Bolivar is a fisherman, selfish in his pleasures and determined to take them. When a woman he has in his sights tells him the cartel he’s become involved with have come threatening violence unless he pays his debts, he takes off looking for his fishing mate who’s nowhere to be found. His boss warns him a storm has been forecast, telling him to take young Hector if he must go out to sea. Despite his reservations, Bolivar has no choice. These two set off together – one a cynical, seasoned fisherman, the other naive and inexperienced. When the storm hits, its ferocity is so great it knocks out their boat’s engine. Soon it’s clear that the radio is inoperative, too. Neither can know how long they will be cast adrift with no means of calling for help. Each deals with their plight in different ways: Hector turns to God, fashioning an effigy of the Virgin from driftwood while fixating on his two-timing girlfriend; Bolivar devises ways of using the detritus that washes their way, catching enough fish to feed them and finding ways to preserve it. As the days wear on, Hector and Bolivar are forced to overcome their antipathy but days become months and each man is faced with his essential self.
Lynch’s novella explores themes of faith, madness, survival and existential crisis with an extraordinary intensity. Hector and Bolivar are thrown upon themselves and each other in order to survive. As a bond forms between them, each begins to tell the other about their lives, their secrets and their fears but while Hector sees faith as their saviour, Bolivar puts his trust in resourcefulness. Lynch’s short stark sentences, sometimes repeated, effectively evoke a claustrophobic feeling of being stranded aboard this tiny vessel, tossed around on a seemingly endless sea. As so often when I come across a piece of writing that pushes my literary buttons quite so effectively as Lynch’s does, I’m in danger of stuffing this review full of quotes but here are just a few gems:
Time now is not time. It does not pass but rests
Grief is a thing that sits shapeless between them
Days of hammering sun, the sea the sun’s anvil
He decides the barnacles taste entirely of the sea. He wonders too if he is now like them. If now you are made of wind and rain, salty air, the blood watered to brine. How you might taste to a shark
This is such a powerful piece of fiction, beautifully expressed, and all the better for its carefully crafted brevity. So good, I included it on my Booker Prize wish list.
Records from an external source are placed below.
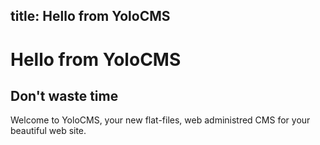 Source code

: title: Hello from YoloCMS
---
# Hello from YoloCMS
## Don't waste time

Welcome to YoloCMS, your new flat-files, web administred CMS for your beautiful web site. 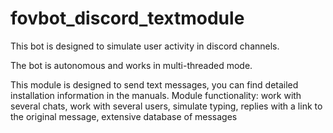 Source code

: # fovbot_discord_textmodule

This bot is designed to simulate user activity in discord channels. 

The bot is autonomous and works in multi-threaded mode. 

This module is designed to send text messages, you can find detailed installation information in the manuals. 
Module functionality: work with several chats, work with several users, simulate typing, replies with a link to the original message, 
extensive database of messages
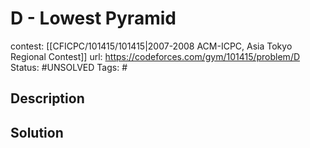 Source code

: # D - Lowest Pyramid

contest: [[CFICPC/101415/101415|2007-2008 ACM-ICPC, Asia Tokyo Regional Contest]]
url: https://codeforces.com/gym/101415/problem/D
Status: #UNSOLVED
Tags: #

## Description

## Solution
Making a Virgin Mary out of driftwood is a very striking image. This sounds like it would connect well with some other books I’ve read recently: The Old Man and the Sea, Doggerland, even Night Boat to Tangier (though that has a very different tone). I’ve heard of several of Lynch’s books, but never tried one before. He definitely sounds like an author to seek out.
One of many striking images throughout the novella, Rebecca. I’ll definitely be exploring more of his writing.
I read Paul Lynch’s Grace when it was nominated for The Walter Scott Prize but I have to say it was a book I admired (for the writing) rather than loved.
His writing is so striking, isn’t it. Grace does sound very bleak although this one is, too, I’m afraid.
Your first paragraph had me convinced! I’ll definitely explore him further, somehow he’s completely passed me by.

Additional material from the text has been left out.